- **Task to complete**: Among the lines below, count those with "outro". Give the total alone.

- **Collected data**:
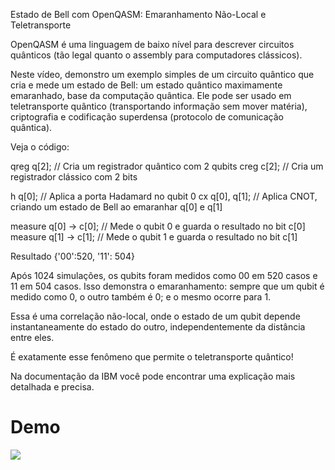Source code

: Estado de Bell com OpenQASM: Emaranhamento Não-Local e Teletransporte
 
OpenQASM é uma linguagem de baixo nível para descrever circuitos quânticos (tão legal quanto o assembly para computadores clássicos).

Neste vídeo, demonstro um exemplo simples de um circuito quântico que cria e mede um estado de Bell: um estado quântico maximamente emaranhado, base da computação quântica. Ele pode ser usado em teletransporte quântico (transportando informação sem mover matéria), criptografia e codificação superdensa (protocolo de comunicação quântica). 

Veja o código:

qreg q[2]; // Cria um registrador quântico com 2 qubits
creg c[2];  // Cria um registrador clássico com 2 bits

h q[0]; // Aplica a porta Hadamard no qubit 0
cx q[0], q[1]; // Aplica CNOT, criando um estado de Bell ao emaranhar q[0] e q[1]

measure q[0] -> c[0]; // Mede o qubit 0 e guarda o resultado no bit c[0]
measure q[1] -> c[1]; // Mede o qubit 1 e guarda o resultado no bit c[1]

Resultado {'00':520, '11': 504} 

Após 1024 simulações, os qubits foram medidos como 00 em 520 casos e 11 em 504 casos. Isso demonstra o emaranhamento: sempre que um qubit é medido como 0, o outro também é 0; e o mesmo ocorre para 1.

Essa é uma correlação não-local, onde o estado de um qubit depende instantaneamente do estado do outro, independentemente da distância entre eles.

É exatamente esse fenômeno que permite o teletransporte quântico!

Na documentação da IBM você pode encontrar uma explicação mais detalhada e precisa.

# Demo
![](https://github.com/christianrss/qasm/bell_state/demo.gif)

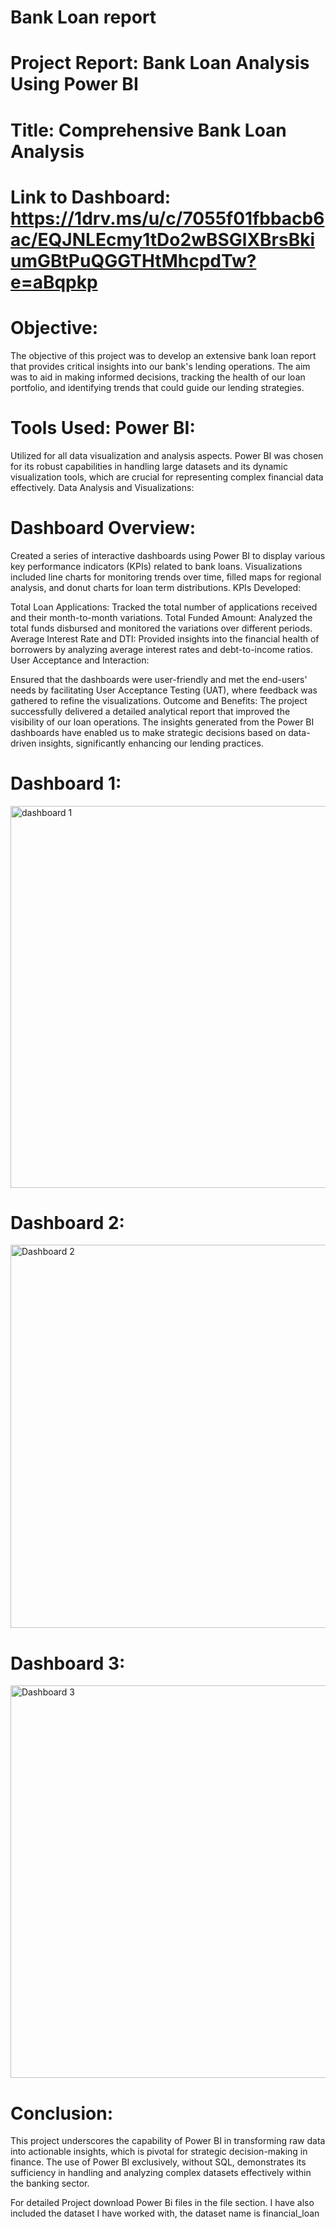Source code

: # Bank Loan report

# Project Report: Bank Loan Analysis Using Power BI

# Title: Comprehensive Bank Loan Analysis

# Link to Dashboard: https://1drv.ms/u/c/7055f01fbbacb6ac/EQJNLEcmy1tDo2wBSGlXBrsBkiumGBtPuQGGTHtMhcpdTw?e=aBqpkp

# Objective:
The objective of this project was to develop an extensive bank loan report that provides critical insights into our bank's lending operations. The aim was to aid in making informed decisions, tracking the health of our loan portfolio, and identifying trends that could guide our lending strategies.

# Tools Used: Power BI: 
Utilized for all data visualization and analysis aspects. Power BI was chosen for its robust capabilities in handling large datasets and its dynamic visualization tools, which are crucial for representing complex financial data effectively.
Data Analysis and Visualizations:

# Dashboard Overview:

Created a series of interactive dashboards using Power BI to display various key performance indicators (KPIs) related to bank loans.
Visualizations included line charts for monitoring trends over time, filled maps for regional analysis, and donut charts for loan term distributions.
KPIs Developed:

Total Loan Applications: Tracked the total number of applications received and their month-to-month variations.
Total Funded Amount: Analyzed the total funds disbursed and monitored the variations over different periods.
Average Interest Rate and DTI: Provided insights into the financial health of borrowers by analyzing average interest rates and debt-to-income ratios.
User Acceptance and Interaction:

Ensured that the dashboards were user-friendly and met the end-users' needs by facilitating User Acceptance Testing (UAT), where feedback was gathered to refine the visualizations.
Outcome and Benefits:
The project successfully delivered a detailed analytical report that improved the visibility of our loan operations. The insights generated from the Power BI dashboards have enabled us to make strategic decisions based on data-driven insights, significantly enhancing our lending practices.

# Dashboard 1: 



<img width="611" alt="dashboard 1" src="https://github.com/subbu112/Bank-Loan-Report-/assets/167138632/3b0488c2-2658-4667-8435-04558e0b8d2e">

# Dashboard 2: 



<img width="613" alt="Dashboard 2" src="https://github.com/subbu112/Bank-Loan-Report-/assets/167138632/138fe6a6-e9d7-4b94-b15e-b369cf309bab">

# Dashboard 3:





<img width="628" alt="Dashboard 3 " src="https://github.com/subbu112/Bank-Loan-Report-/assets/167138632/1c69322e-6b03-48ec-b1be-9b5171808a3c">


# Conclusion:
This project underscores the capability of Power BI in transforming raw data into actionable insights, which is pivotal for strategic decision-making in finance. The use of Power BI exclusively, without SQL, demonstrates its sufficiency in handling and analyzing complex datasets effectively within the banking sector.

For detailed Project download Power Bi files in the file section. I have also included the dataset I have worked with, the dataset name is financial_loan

- **Reply**: 2